Trapping Conservation and Self-Reliance News

Colorado Proposition 114 – Understand Your Vote
Nov 26, 2020 05:33 ET

[Reprinted from original]

Dear Editor,

Over two thirds of Boulder County voters said “yes” on Proposition 114, requiring the Colorado Parks and Wildlife Commission (CPW) to reintroduce gray wolves west of the Continental Divide by the end of 2023.

Wolves are magnificent. Wolves play a significant role at the top of the food chain. They are neither good nor evil. They’re just wolves, doing what wolves have always done – killing and eating other critters to make a living. We didn’t need an initiative to restore wolves in Colorado. Wolves are here. More are coming, as they did in Washington, Oregon, Wisconsin, Utah and Michigan. Wolves aren’t grizzlies. They breed young, have big litters and pioneer rapidly into prey-rich habitats. As we learned in the 90’s, when wolves exploded out of the Boundary Waters across Minnesota, Wisconsin and Michigan’s UP, wolves do not need vast expanses of roadless wilderness. They only need red meat, and not be poisoned or shot on sight, as vermin.

Wolves were not extirpated from almost all of the Lower 48 by hunting and fur trapping. They were intentionally eradicated by government sponsored programs. Absent such programs and managed by state wildlife agencies as valuable game animals, wolves will repopulate significant portions of their historic range in the coming decades. There are thousands of gray wolves in Europe – in Spain, France, Italy, Germany, Poland, Greece and other countries with dense human populations and far fewer wild ungulates than we have in Colorado.

Contrary to the Camera’s editorial of 9/26, unhunted wolves are not that shy of people (how do you think we got dogs?). Once established out west, wolves will rapidly pioneer into the Front Range. They will probably get here faster than the moose did in the 80’s. We’ll likely have wolves in Boulder County by 2030. Our habitat is great, and wolves will join the bears and cougars among us. They will eat some dogs, alpacas, and llamas. Ask the people in northern Minnesota if wolves eat pets.

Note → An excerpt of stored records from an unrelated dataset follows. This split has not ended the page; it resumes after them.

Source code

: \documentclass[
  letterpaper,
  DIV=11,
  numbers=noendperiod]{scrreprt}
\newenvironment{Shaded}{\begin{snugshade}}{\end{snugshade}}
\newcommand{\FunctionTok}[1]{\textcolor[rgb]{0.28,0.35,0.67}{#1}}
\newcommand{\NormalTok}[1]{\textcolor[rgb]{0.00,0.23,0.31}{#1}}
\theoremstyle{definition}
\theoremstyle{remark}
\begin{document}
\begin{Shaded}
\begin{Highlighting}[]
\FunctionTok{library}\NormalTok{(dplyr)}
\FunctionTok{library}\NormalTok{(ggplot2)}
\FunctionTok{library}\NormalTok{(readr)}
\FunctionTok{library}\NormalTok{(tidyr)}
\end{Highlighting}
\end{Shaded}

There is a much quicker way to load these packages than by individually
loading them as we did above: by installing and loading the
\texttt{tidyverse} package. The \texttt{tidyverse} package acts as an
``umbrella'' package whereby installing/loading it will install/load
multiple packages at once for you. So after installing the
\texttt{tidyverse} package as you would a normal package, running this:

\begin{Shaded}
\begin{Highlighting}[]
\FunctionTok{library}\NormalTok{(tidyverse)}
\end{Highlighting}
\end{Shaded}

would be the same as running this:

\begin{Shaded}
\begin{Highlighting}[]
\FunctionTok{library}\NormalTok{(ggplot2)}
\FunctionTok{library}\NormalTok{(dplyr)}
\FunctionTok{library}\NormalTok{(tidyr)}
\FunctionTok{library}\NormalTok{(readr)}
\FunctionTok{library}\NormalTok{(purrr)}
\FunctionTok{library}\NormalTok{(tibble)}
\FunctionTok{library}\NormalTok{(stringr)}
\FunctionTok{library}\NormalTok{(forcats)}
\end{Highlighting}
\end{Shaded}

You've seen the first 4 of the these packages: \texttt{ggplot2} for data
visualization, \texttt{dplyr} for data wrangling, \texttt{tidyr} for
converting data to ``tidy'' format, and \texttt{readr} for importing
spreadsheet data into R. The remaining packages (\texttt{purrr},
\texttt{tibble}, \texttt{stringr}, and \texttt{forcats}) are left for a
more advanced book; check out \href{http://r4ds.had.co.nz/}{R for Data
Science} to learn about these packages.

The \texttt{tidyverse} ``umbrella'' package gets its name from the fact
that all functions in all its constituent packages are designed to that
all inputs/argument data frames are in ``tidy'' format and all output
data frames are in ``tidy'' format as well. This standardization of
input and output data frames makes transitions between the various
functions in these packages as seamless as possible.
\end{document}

Wolves will not wipe out our deer and elk. Some elk herds may decline, and wolves will change elk behavior and make elk harder to hunt, view or photograph. Wolves will be blamed for predation by bears and cats. Some packs will never bother livestock; other packs will kill many cattle and sheep. Some ranchers will not be affected. Others will be decimated.

Citing data from Montana, Idaho and Wyoming, wolf expert Norman Bishop wrote to the Camera on 10/17, assuring that wolves will not impact big game populations or livestock in Colorado. I don’t claim to be a wolf expert, but I am a graduate wildlife biologist with many years managing National Wildlife Refuges in wolf country – in Minnesota, Montana and Wyoming. Mr. Bishop forgot to mention that wolves in MT/ID/WY are managed populations. Licenced hunters and trappers take 550 – 650 gray wolves in those states each year. Wolves that kill livestock may be killed by aerial gunning by USDA Wildlife Services. Who knows how many are killed in the 95% of Wyoming where wolves are classified as predators and can be killed 7/24/365 without a license?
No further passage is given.